Ce mardi 8 novembre 2011, la présidente sortante du Libéria Ellen Johnson Sirleaf a été réélue sans surprise pour un second mandat à la tête de son pays. Sans rival, elle a remporté le second tour des élections avec un score sans appel de plus de 90% des suffrages. Taux de participation : 37% contre 72% au premier tour. Oui ! Elle a été réélue sans surprise. Son challenger Winston Tubman (neveu de l’ancien Président William Tubman et ex-ministre de la justice de l’ex-Président Samuel K. Doé) arrivé en 2ème position avec 32% des suffrages au 1er tour, ayant décidé, avec sept autres partis politiques, de boycotter le scrutin une semaine à l’avance.
Cette réélection, malgré des irrégularités constatées et dénoncées par l’opposition et la démission avant le second tour, du président de la Commission électorale indépendante (C.e.i) et son départ précipité avec toute sa famille aux Etats-Unis, a été bien accueillie par la communauté internationale. De la C.e.d.e.a.o. à l’U.A. en passant par l’U.E. et l’O.N.U. Le scrutin est qualifié de « juste, honnête et crédible ».

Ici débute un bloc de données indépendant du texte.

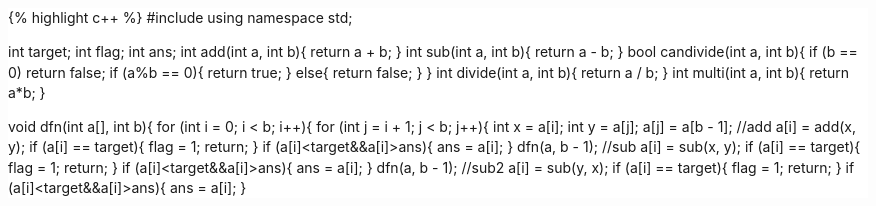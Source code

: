 {% highlight c++ %}
#include<iostream>
using namespace std;

int target;
int flag;
int ans;
int add(int a, int b){
    return a + b;
}
int sub(int a, int b){
    return a - b;
}
bool candivide(int a, int b){
    if (b == 0) return false;
    if (a%b == 0){
        return true;
    }
    else{
        return false;
    }
}
int divide(int a, int b){
    return a / b;
}
int multi(int a, int b){
    return a*b;
}

void dfn(int a[], int b){
    for (int i = 0; i < b; i++){
        for (int j = i + 1; j < b; j++){
            int x = a[i];
            int y = a[j];
            a[j] = a[b - 1];
            //add
            a[i] = add(x, y);
            if (a[i] == target){
                flag = 1;
                return;
            }
            if (a[i]<target&&a[i]>ans){
                ans = a[i];
            }
            dfn(a, b - 1);
            //sub
            a[i] = sub(x, y);
            if (a[i] == target){
                flag = 1;
                return;
            }
            if (a[i]<target&&a[i]>ans){
                ans = a[i];
            }
            dfn(a, b - 1);
            //sub2
            a[i] = sub(y, x);
            if (a[i] == target){
                flag = 1;
                return;
            }
            if (a[i]<target&&a[i]>ans){
                ans = a[i];
            }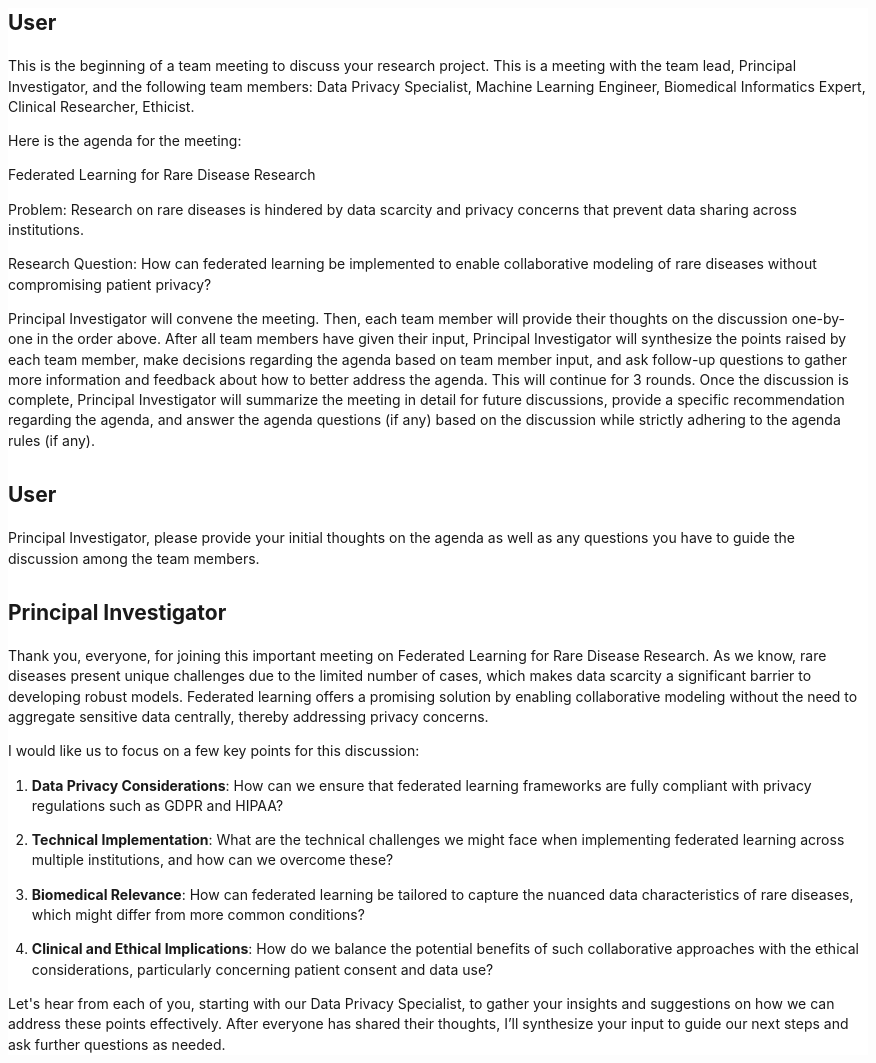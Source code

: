 ## User

This is the beginning of a team meeting to discuss your research project. This is a meeting with the team lead, Principal Investigator, and the following team members: Data Privacy Specialist, Machine Learning Engineer, Biomedical Informatics Expert, Clinical Researcher, Ethicist.

Here is the agenda for the meeting:

Federated Learning for Rare Disease Research

Problem: Research on rare diseases is hindered by data scarcity and privacy concerns that prevent data sharing across institutions.

Research Question: How can federated learning be implemented to enable collaborative modeling of rare diseases without compromising patient privacy?

Principal Investigator will convene the meeting. Then, each team member will provide their thoughts on the discussion one-by-one in the order above. After all team members have given their input, Principal Investigator will synthesize the points raised by each team member, make decisions regarding the agenda based on team member input, and ask follow-up questions to gather more information and feedback about how to better address the agenda. This will continue for 3 rounds. Once the discussion is complete, Principal Investigator will summarize the meeting in detail for future discussions, provide a specific recommendation regarding the agenda, and answer the agenda questions (if any) based on the discussion while strictly adhering to the agenda rules (if any).

## User

Principal Investigator, please provide your initial thoughts on the agenda as well as any questions you have to guide the discussion among the team members.

## Principal Investigator

Thank you, everyone, for joining this important meeting on Federated Learning for Rare Disease Research. As we know, rare diseases present unique challenges due to the limited number of cases, which makes data scarcity a significant barrier to developing robust models. Federated learning offers a promising solution by enabling collaborative modeling without the need to aggregate sensitive data centrally, thereby addressing privacy concerns.

I would like us to focus on a few key points for this discussion:

1. **Data Privacy Considerations**: How can we ensure that federated learning frameworks are fully compliant with privacy regulations such as GDPR and HIPAA?

2. **Technical Implementation**: What are the technical challenges we might face when implementing federated learning across multiple institutions, and how can we overcome these?

3. **Biomedical Relevance**: How can federated learning be tailored to capture the nuanced data characteristics of rare diseases, which might differ from more common conditions?

4. **Clinical and Ethical Implications**: How do we balance the potential benefits of such collaborative approaches with the ethical considerations, particularly concerning patient consent and data use?

Let's hear from each of you, starting with our Data Privacy Specialist, to gather your insights and suggestions on how we can address these points effectively. After everyone has shared their thoughts, I’ll synthesize your input to guide our next steps and ask further questions as needed.

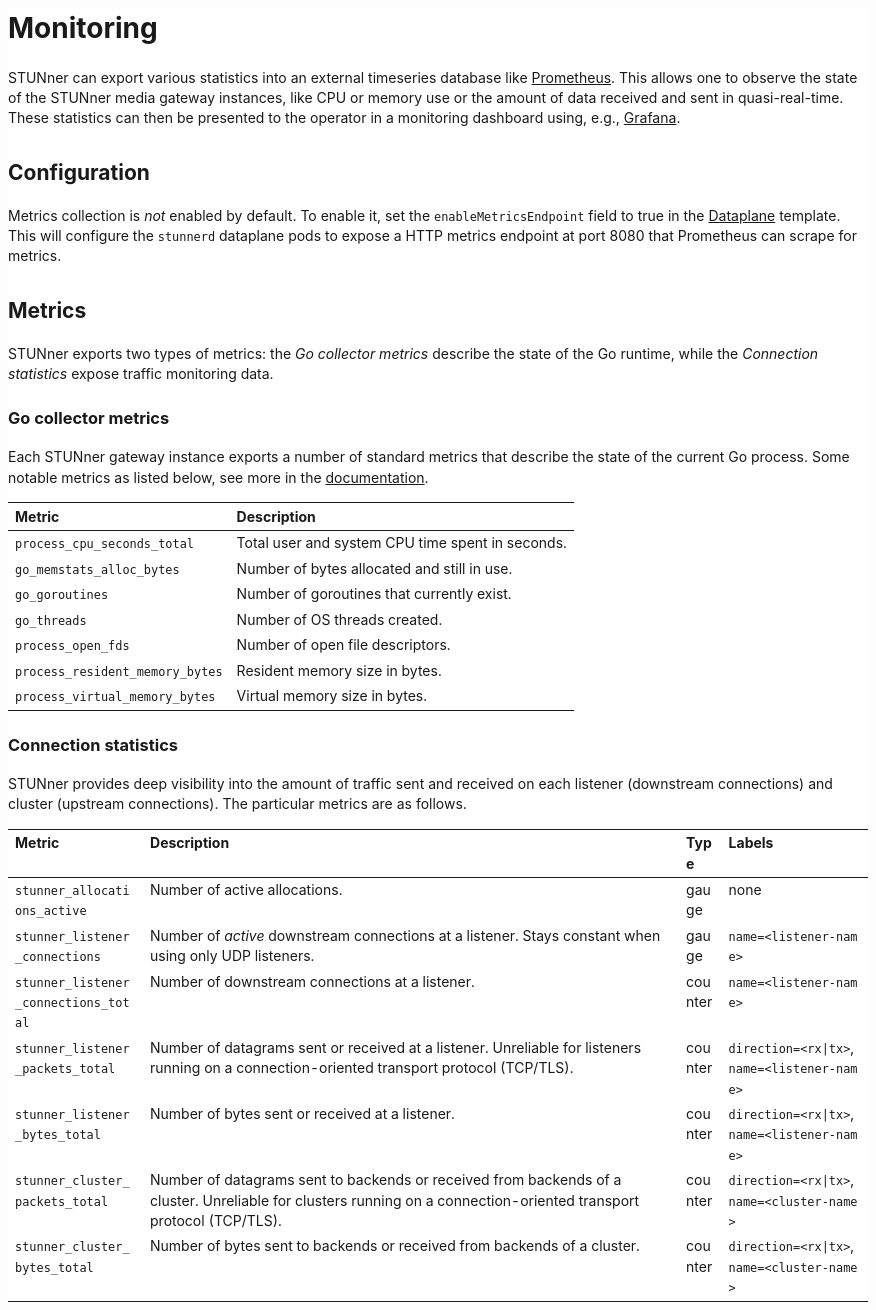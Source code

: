 # Monitoring

STUNner can export various statistics into an external timeseries database like [Prometheus](https://prometheus.io). This allows one to observe the state of the STUNner media gateway instances, like CPU or memory use or the amount of data received and sent in quasi-real-time. These statistics can then be presented to the operator in a monitoring dashboard using, e.g., [Grafana](https://grafana.com).

## Configuration

Metrics collection is *not* enabled by default. To enable it, set the `enableMetricsEndpoint` field to true in the [Dataplane](GATEWAY.md#dataplane) template. This will configure the `stunnerd` dataplane pods to expose a HTTP metrics endpoint at port 8080 that Prometheus can scrape for metrics.

## Metrics

STUNner exports two types of metrics: the *Go collector metrics* describe the state of the Go runtime, while the *Connection statistics* expose traffic monitoring data.

### Go collector metrics

Each STUNner gateway instance exports a number of standard metrics that describe the state of the current Go process. Some notable metrics as listed below, see more in the [documentation](https://github.com/prometheus/client_golang).

| Metric | Description |
| :--- | :--- |
| `process_cpu_seconds_total` | Total user and system CPU time spent in seconds.|
| `go_memstats_alloc_bytes` | Number of bytes allocated and still in use. |
| `go_goroutines` | Number of goroutines that currently exist. |
| `go_threads`  | Number of OS threads created. |
| `process_open_fds` | Number of open file descriptors.|
| `process_resident_memory_bytes` | Resident memory size in bytes. |
| `process_virtual_memory_bytes` | Virtual memory size in bytes. |

### Connection statistics

STUNner provides deep visibility into the amount of traffic sent and received on each listener (downstream connections) and cluster (upstream connections). The particular metrics are as follows.

| Metric | Description | Type | Labels |
| :--- | :--- | :--- | :--- |
| `stunner_allocations_active` | Number of active allocations. | gauge | none |
| `stunner_listener_connections` | Number of *active* downstream connections at a listener. Stays constant when using only UDP listeners. | gauge | `name=<listener-name>` |
| `stunner_listener_connections_total` | Number of downstream connections at a listener. | counter | `name=<listener-name>` |
| `stunner_listener_packets_total` | Number of datagrams sent or received at a listener. Unreliable for listeners running on a connection-oriented transport protocol (TCP/TLS).  | counter | `direction=<rx\|tx>`, `name=<listener-name>`|
| `stunner_listener_bytes_total` | Number of bytes sent or received at a listener. | counter | `direction=<rx\|tx>`, `name=<listener-name>` |
| `stunner_cluster_packets_total` | Number of datagrams sent to backends or received from backends of a cluster.  Unreliable for clusters running on a connection-oriented transport protocol (TCP/TLS).| counter | `direction=<rx\|tx>`, `name=<cluster-name>` |
| `stunner_cluster_bytes_total` | Number of bytes sent to backends or received from backends of a cluster. | counter | `direction=<rx\|tx>`, `name=<cluster-name>` |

Mais cette légitimation du scrutin et de son vainqueur par les instances internationales est-elle bien vécue par les Libériens ? La septuagénaire, économiste émérite, ancien haut fonctionnaire des institutions de Breton Wood, n’est-elle pas simplement une élue de la communauté internationale qui l’a toujours soutenue politiquement et financièrement en faisant délibérément fi de son passé non glorieux pendant les décennies de la guerre civile libérienne ? Si nous nous en tenions aux recommandations de la Commission « Vérité et Réconciliation » découlant de son rapport 2009, ni la présidente sortante (désormais réélue), ni le candidat Prince Johnson (arrivé 3ème au scrutin présidentiel du 1er tour) n’auraient pu être candidats à la magistrature suprême dans leur pays, au moins pendant trois années. Mais pour des raisons délibérément personnelles, la présidente a écarté soigneusement la clause sur l’éligibilité, évoquant des problèmes de stabilité politique et économique dans son pays permettant à tous de briguer la présidence.
Voilà ce qui lui a permis d’être en lice et de bénéficier de toutes les largesses de la communauté internationale, avec à la clef l’octroi du prestigieux Prix Nobel de la Paix par l’Académie de Stockholm, à quelques jours du 1er tour.
Sinon, comment décerner à un candidat d’un pays fragile, très sensible (qui sort d’une longue guerre civile) dont la victoire au 1er tour a été dénoncée et non reconnue par son opposition, qui a trempé dans la violence aux côtés de plusieurs dirigeants de son pays comme Charles Taylor (accusé de crimes de guerre et aujourd’hui arrêté et jugé à la Haye par la C.P.I) dont elle a été un des bailleurs de fonds à un moment donné. Mieux, Mme Johnson se trouvait être soutenue par le 3ème, Prince Johnson, ancien chef de guerre, aux mains ensanglantées, meurtrier et assassin avéré de l’ancien Président S. K. Doé qui ne cache d’ailleurs pas les raisons de son soutien pour lui avoir, jusque-là, permis d’être libre et conserver ses droits civiques.
Une chose est sûre, c’est que la présidente Sirleaf Johnson hérite d’un second mandat aux destinées d’un pays très déchiré qui a besoin de liberté, de justice et de paix, sans parler de réconciliation nationale. Elle aura besoin de tous les Libériens, sans exclusive, pour reconstruire le pays.